Stored data
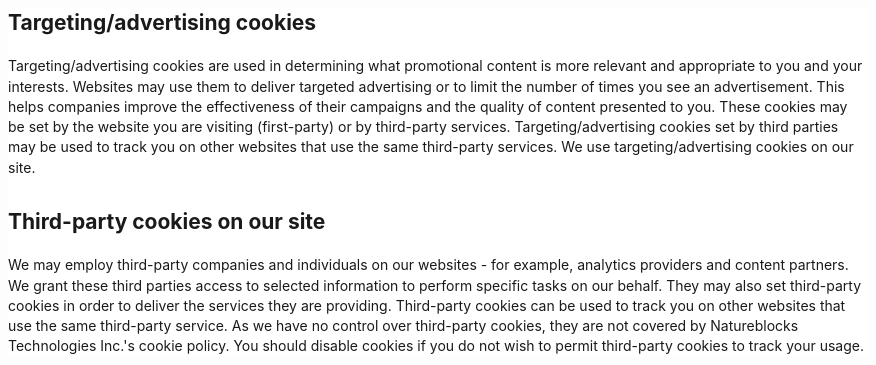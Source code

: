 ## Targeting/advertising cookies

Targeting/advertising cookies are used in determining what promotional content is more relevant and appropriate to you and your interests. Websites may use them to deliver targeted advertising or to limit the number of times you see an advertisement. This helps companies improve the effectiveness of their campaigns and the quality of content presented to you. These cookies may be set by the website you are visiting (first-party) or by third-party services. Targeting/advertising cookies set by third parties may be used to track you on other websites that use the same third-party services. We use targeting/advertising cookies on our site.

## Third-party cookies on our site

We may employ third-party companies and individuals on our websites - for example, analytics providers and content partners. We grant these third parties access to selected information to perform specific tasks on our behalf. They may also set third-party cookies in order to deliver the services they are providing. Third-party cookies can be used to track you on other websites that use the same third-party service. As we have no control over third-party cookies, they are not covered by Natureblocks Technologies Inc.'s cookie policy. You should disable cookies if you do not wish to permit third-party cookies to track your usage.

▸ Exercise objective
Extract every line above containing the word "used".

▸ Answer box
Targeting/advertising cookies are used in determining what promotional content is more relevant and appropriate to you and your interests. Websites may use them to deliver targeted advertising or to limit the number of times you see an advertisement. This helps companies improve the effectiveness of their campaigns and the quality of content presented to you. These cookies may be set by the website you are visiting (first-party) or by third-party services. Targeting/advertising cookies set by third parties may be used to track you on other websites that use the same third-party services. We use targeting/advertising cookies on our site.
We may employ third-party companies and individuals on our websites - for example, analytics providers and content partners. We grant these third parties access to selected information to perform specific tasks on our behalf. They may also set third-party cookies in order to deliver the services they are providing. Third-party cookies can be used to track you on other websites that use the same third-party service. As we have no control over third-party cookies, they are not covered by Natureblocks Technologies Inc.'s cookie policy. You should disable cookies if you do not wish to permit third-party cookies to track your usage.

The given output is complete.